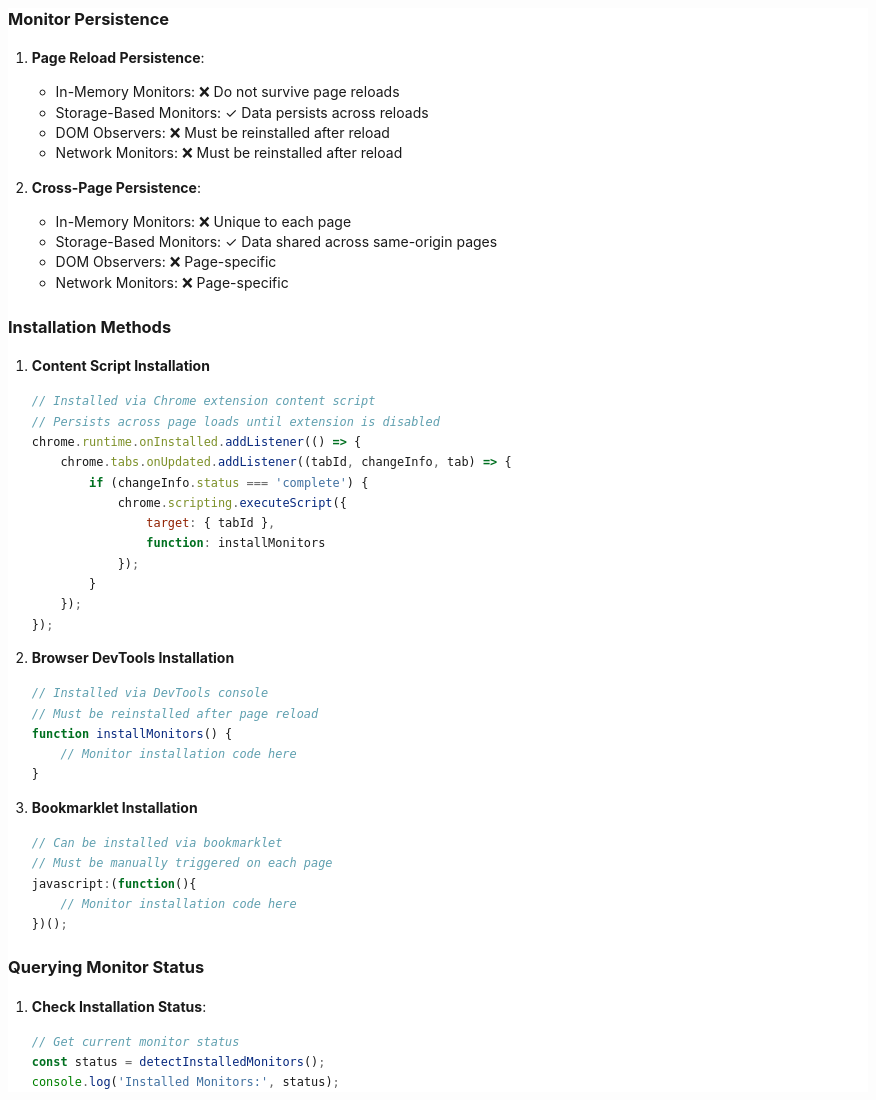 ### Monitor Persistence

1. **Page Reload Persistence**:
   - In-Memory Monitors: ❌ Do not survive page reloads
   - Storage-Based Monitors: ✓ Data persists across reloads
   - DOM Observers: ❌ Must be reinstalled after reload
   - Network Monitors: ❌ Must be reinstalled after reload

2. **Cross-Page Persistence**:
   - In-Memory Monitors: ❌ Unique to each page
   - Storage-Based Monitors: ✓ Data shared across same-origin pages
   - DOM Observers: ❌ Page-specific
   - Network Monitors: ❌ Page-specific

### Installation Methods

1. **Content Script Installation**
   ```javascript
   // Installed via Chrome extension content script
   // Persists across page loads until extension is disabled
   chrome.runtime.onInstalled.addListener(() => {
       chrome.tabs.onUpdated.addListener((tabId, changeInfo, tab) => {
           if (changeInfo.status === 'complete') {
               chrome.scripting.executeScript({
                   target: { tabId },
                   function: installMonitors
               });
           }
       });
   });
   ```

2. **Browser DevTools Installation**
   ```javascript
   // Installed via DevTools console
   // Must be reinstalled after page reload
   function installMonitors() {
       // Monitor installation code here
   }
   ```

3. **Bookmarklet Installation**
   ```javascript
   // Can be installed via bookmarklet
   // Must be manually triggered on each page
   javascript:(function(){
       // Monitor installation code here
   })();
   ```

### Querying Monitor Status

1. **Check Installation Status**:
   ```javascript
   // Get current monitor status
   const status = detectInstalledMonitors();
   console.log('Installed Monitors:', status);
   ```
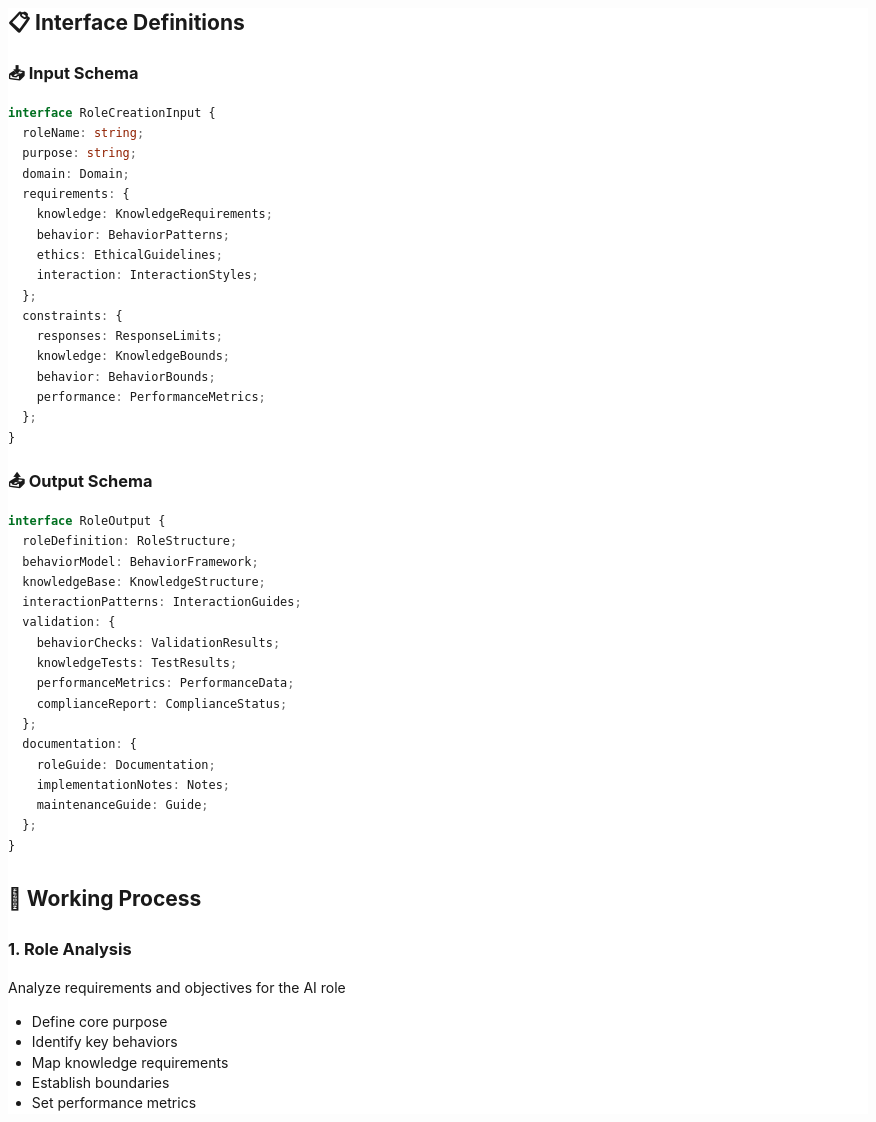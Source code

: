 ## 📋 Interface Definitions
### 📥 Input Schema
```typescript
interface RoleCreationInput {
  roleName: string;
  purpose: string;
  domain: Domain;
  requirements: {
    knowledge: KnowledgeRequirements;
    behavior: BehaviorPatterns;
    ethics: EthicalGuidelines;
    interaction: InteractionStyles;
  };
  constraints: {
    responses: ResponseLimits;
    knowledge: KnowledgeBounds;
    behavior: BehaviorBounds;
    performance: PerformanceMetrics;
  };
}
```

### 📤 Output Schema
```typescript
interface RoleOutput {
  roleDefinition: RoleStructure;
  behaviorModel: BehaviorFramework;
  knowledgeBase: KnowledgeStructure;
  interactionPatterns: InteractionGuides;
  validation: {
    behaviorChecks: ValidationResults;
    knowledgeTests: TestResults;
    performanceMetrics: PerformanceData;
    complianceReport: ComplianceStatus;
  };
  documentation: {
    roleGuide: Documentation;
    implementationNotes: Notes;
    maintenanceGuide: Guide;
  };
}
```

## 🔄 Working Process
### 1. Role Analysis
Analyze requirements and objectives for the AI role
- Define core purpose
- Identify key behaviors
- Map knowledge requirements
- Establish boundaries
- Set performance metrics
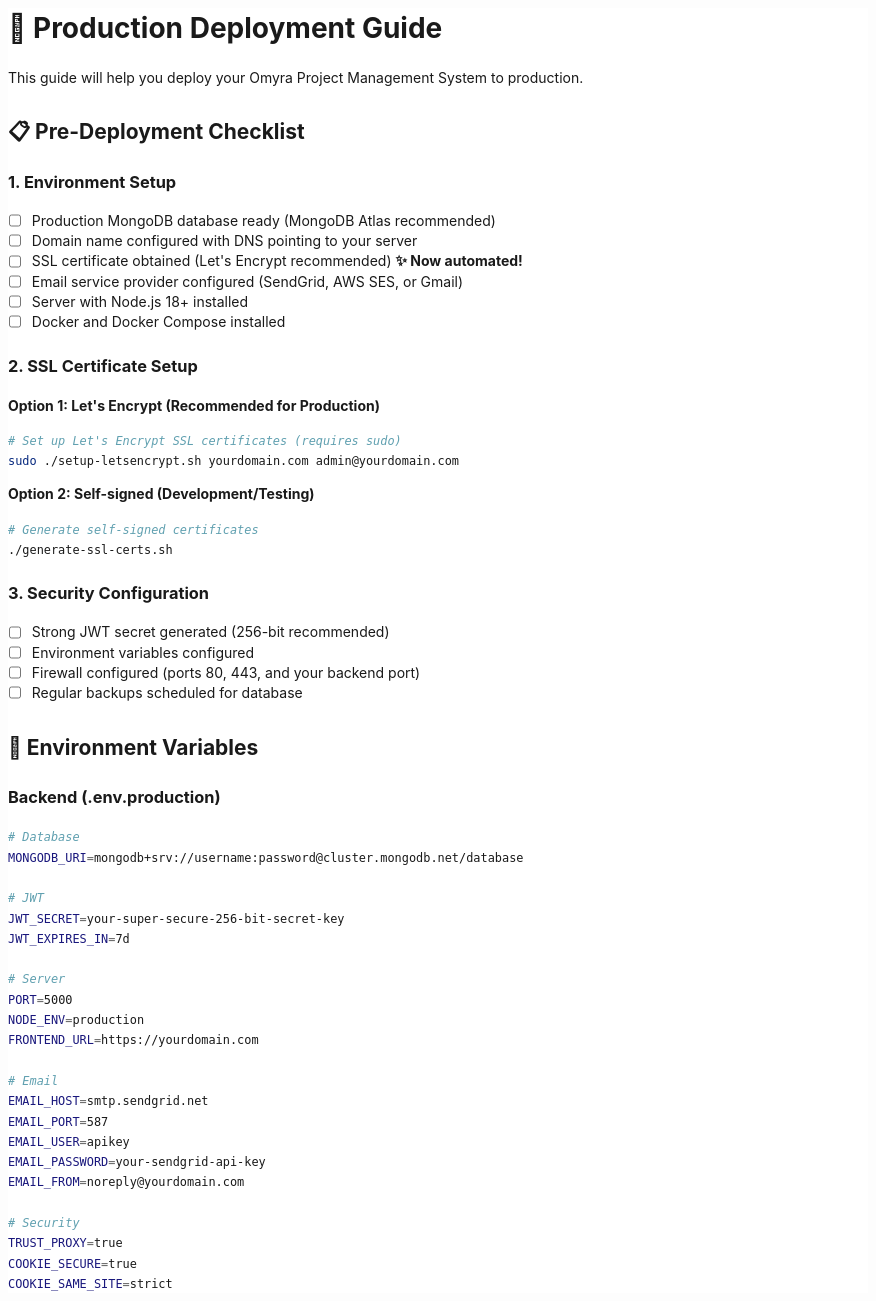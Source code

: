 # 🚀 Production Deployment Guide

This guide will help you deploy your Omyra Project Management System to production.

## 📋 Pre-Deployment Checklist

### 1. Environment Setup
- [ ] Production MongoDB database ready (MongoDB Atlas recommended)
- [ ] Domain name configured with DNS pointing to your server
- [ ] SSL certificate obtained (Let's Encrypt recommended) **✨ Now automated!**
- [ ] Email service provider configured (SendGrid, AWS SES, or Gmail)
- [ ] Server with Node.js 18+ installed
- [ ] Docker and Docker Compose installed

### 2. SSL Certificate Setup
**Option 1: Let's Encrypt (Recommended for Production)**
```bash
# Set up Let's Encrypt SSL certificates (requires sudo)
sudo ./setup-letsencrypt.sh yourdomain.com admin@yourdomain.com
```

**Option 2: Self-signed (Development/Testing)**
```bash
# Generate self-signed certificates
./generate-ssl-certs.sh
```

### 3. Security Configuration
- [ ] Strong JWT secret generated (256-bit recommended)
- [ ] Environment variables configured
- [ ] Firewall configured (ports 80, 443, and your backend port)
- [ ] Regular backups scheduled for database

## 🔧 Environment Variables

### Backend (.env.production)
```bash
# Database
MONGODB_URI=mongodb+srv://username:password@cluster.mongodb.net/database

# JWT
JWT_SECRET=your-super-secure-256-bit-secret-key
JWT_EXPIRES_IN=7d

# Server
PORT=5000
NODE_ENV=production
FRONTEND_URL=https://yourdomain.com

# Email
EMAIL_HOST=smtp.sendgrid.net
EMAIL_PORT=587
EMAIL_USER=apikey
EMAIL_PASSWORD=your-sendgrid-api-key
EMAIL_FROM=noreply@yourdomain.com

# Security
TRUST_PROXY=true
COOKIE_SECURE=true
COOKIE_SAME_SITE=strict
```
--------------------
» Task requirements: Using the material above, return every line exactly as it appears, minus the pictures.

» Reply to the task:
 ### Monitor Persistence

1. **Page Reload Persistence**:
   - In-Memory Monitors: ❌ Do not survive page reloads
   - Storage-Based Monitors: ✓ Data persists across reloads
   - DOM Observers: ❌ Must be reinstalled after reload
   - Network Monitors: ❌ Must be reinstalled after reload

2. **Cross-Page Persistence**:
   - In-Memory Monitors: ❌ Unique to each page
   - Storage-Based Monitors: ✓ Data shared across same-origin pages
   - DOM Observers: ❌ Page-specific
   - Network Monitors: ❌ Page-specific

### Installation Methods

1. **Content Script Installation**
   ```javascript
   // Installed via Chrome extension content script
   // Persists across page loads until extension is disabled
   chrome.runtime.onInstalled.addListener(() => {
       chrome.tabs.onUpdated.addListener((tabId, changeInfo, tab) => {
           if (changeInfo.status === 'complete') {
               chrome.scripting.executeScript({
                   target: { tabId },
                   function: installMonitors
               });
           }
       });
   });
   ```

2. **Browser DevTools Installation**
   ```javascript
   // Installed via DevTools console
   // Must be reinstalled after page reload
   function installMonitors() {
       // Monitor installation code here
   }
   ```

3. **Bookmarklet Installation**
   ```javascript
   // Can be installed via bookmarklet
   // Must be manually triggered on each page
   javascript:(function(){
       // Monitor installation code here
   })();
   ```

### Querying Monitor Status

1. **Check Installation Status**:
   ```javascript
   // Get current monitor status
   const status = detectInstalledMonitors();
   console.log('Installed Monitors:', status);
   ```
Source code

: ## 📋 Interface Definitions
### 📥 Input Schema
```typescript
interface RoleCreationInput {
  roleName: string;
  purpose: string;
  domain: Domain;
  requirements: {
    knowledge: KnowledgeRequirements;
    behavior: BehaviorPatterns;
    ethics: EthicalGuidelines;
    interaction: InteractionStyles;
  };
  constraints: {
    responses: ResponseLimits;
    knowledge: KnowledgeBounds;
    behavior: BehaviorBounds;
    performance: PerformanceMetrics;
  };
}
```

### 📤 Output Schema
```typescript
interface RoleOutput {
  roleDefinition: RoleStructure;
  behaviorModel: BehaviorFramework;
  knowledgeBase: KnowledgeStructure;
  interactionPatterns: InteractionGuides;
  validation: {
    behaviorChecks: ValidationResults;
    knowledgeTests: TestResults;
    performanceMetrics: PerformanceData;
    complianceReport: ComplianceStatus;
  };
  documentation: {
    roleGuide: Documentation;
    implementationNotes: Notes;
    maintenanceGuide: Guide;
  };
}
```

## 🔄 Working Process
### 1. Role Analysis
Analyze requirements and objectives for the AI role
- Define core purpose
- Identify key behaviors
- Map knowledge requirements
- Establish boundaries
- Set performance metrics
Source code

: # 🚀 Production Deployment Guide

This guide will help you deploy your Omyra Project Management System to production.

## 📋 Pre-Deployment Checklist

### 1. Environment Setup
- [ ] Production MongoDB database ready (MongoDB Atlas recommended)
- [ ] Domain name configured with DNS pointing to your server
- [ ] SSL certificate obtained (Let's Encrypt recommended) **✨ Now automated!**
- [ ] Email service provider configured (SendGrid, AWS SES, or Gmail)
- [ ] Server with Node.js 18+ installed
- [ ] Docker and Docker Compose installed

### 2. SSL Certificate Setup
**Option 1: Let's Encrypt (Recommended for Production)**
```bash
# Set up Let's Encrypt SSL certificates (requires sudo)
sudo ./setup-letsencrypt.sh yourdomain.com admin@yourdomain.com
```

**Option 2: Self-signed (Development/Testing)**
```bash
# Generate self-signed certificates
./generate-ssl-certs.sh
```

### 3. Security Configuration
- [ ] Strong JWT secret generated (256-bit recommended)
- [ ] Environment variables configured
- [ ] Firewall configured (ports 80, 443, and your backend port)
- [ ] Regular backups scheduled for database

## 🔧 Environment Variables

### Backend (.env.production)
```bash
# Database
MONGODB_URI=mongodb+srv://username:password@cluster.mongodb.net/database

# JWT
JWT_SECRET=your-super-secure-256-bit-secret-key
JWT_EXPIRES_IN=7d

# Server
PORT=5000
NODE_ENV=production
FRONTEND_URL=https://yourdomain.com

# Email
EMAIL_HOST=smtp.sendgrid.net
EMAIL_PORT=587
EMAIL_USER=apikey
EMAIL_PASSWORD=your-sendgrid-api-key
EMAIL_FROM=noreply@yourdomain.com

# Security
TRUST_PROXY=true
COOKIE_SECURE=true
COOKIE_SAME_SITE=strict
```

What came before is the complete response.